Once, Michigan, especially metropolitan Detroit, boasted some of the nation's highest average incomes. Today we are an appalling 39th out of the 50 states, and sinking further. (Haiti, here we come!) Michigan's growing poverty is in large part because we are more poorly educated than most states.
There is a direct cause-and-effect relationship, which gets stronger every year. Except for a few small oil- and gas-rich states like Wyoming, North Dakota and Alaska, the nation's richest states are all those with the highest proportion of college-educated adults. If Michigan is ever going to be a prosperous state again, we are going to have to find a way to compete for the high-tech, new economy jobs of the future, and you need an educated work force to do that.

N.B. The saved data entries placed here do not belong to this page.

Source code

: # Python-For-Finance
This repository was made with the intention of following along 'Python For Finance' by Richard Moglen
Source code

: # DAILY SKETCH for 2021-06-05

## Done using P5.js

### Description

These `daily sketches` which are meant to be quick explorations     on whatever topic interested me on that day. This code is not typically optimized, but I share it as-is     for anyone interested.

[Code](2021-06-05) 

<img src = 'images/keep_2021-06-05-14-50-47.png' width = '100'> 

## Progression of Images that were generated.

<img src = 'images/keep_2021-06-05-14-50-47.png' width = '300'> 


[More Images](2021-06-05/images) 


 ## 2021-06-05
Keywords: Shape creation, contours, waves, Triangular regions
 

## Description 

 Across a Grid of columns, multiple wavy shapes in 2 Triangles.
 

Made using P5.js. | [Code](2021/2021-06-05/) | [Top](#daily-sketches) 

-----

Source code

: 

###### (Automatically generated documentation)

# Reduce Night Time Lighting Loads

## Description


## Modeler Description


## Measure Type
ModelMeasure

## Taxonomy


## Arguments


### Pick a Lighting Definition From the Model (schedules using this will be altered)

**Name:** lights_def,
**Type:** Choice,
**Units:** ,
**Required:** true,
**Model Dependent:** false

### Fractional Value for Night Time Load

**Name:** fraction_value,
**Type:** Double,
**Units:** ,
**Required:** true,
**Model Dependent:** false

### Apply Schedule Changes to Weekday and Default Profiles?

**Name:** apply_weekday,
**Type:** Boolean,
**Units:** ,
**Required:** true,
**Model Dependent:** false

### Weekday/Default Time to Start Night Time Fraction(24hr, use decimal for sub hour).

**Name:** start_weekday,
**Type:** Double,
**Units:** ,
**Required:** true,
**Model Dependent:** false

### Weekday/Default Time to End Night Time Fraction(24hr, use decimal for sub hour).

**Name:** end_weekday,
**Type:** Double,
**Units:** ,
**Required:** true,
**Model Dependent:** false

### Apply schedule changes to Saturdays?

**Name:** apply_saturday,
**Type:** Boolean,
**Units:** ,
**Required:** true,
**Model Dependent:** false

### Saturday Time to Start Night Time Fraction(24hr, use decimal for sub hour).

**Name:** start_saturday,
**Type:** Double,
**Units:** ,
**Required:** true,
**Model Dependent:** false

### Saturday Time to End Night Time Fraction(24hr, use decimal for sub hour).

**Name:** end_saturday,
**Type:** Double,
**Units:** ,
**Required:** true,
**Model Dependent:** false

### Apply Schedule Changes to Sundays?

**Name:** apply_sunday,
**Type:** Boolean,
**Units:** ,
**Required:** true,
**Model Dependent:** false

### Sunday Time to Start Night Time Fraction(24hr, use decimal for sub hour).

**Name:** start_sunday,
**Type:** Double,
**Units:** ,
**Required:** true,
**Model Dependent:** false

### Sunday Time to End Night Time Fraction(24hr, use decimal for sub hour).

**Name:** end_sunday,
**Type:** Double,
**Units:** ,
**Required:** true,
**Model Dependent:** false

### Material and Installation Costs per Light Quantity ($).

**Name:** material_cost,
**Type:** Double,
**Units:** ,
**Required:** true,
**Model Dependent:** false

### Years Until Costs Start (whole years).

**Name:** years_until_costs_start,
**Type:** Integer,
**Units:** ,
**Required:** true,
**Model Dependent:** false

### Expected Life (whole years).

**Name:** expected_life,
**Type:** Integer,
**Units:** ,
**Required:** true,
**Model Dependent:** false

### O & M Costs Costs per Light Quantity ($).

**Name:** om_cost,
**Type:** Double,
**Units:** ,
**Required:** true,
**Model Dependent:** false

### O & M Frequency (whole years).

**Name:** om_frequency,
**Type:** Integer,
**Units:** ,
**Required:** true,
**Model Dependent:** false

The wonder is that we haven't already established a crash program to educate every reasonably intelligent young person who is smart enough for the jobs of the future. That's sort of what the federal government did when the Russians launched Sputnik and beat us into space, back in the late '50s.
That worked amazingly well. But today's shortsighted politicians haven't the faintest interest in doing anything like pouring resources into education. No, they think it is far more important to give existing businesses yet another tax cut.
State Sen. Jack Brandenburg is the Macomb County Republican in charge of the upper house's finance committee. "I don't think the state can afford to do both," to give businesses another tax break and to give kids a chance at a future.
And when it comes to a choice, Brandenburg made it clear that he will choose to shortchange the state's kids. His priority: "the personal property tax cut to manufacturers. I think we really have to concentrate on getting our economy on track."
Naturally, he, and the governor and all the Republicans will get their way. Businessmen matter more than students to them; the past is more important than the future. Whitmer's Democrats don't even have enough strength in the state Senate to fill two minivans. Jack Brandenburg is an interesting case. To be fair, he isn't malevolent, as far as I can tell. Nor filthy rich.
He just isn't very smart.
He told the Gongwer News Service, which sells its reports to media and special interests who can afford to pay for it, "Myself, I think that what we have to do here in Michigan is create a economy and get this economy back working. And [then] our kids will stay here."
Hard to disagree with that. That's exactly what we need to do. But it's hard to see how giving tax cuts to established, old-economy businesses is going to do that. Last year, Gov. Rick Snyder and his enthusiastic pals in the Legislature cut taxes for Michigan corporations by more than two-thirds. They paid for this by taxing pensions and shortchanging the schools.
They also cut revenue-sharing to local governments, and now mean to screw them further. Most of the revenue from the "personal property tax," which really is a business property tax, goes to local governments. The Legislature proposes to replace only about four-fifths of that, which would be a disaster.
Many cities and townships are already severely strapped for cash. There will be more crises, more layoffs, probably more emergency managers. But business owners will be richer, and, for some reason, people like Jack Brandenburg and Rick Snyder believe they are going to create new jobs as a result, evidently good-paying jobs for largely unskilled, uneducated laborers.
Why would anyone think such a thing? Because they are stuck in the past. Brandenburg's website talks proudly of how his father started as a truck driver for a Pepsi-Cola dealership and rose to become president of the company.
His son the state senator is now 60; he managed to get a four-year degree in business from a small college in Ohio. But he essentially founded an industrial supply company out of the trunk of his car, and built it into a profitable business.
That's not possible anymore. Part of Brandenburg's mind dimly realizes it; he sent his four kids to Michigan colleges, and has been known to complain about how much that cost. "I have always thought that our state universities were overpriced," he complained recently.
The problem is that Republicans like Brandenburg act as if they think cutting funding for higher education is actually going to bring tuition costs down.
Brandenburg and his ilk should listen to some real business leaders, the folks at Business Leaders for Michigan, who held a summit last week called "growing a higher education marketplace."
Led by Doug Rothwell, these are the forward-thinking, progressive business types who aren't squatting outside abandoned factories, waiting for Oldsmobile to come back.
The summit was eye-opening. If Brandenburg had gone, he might have learned that Michigan universities have far lower overhead costs than schools in many other large states.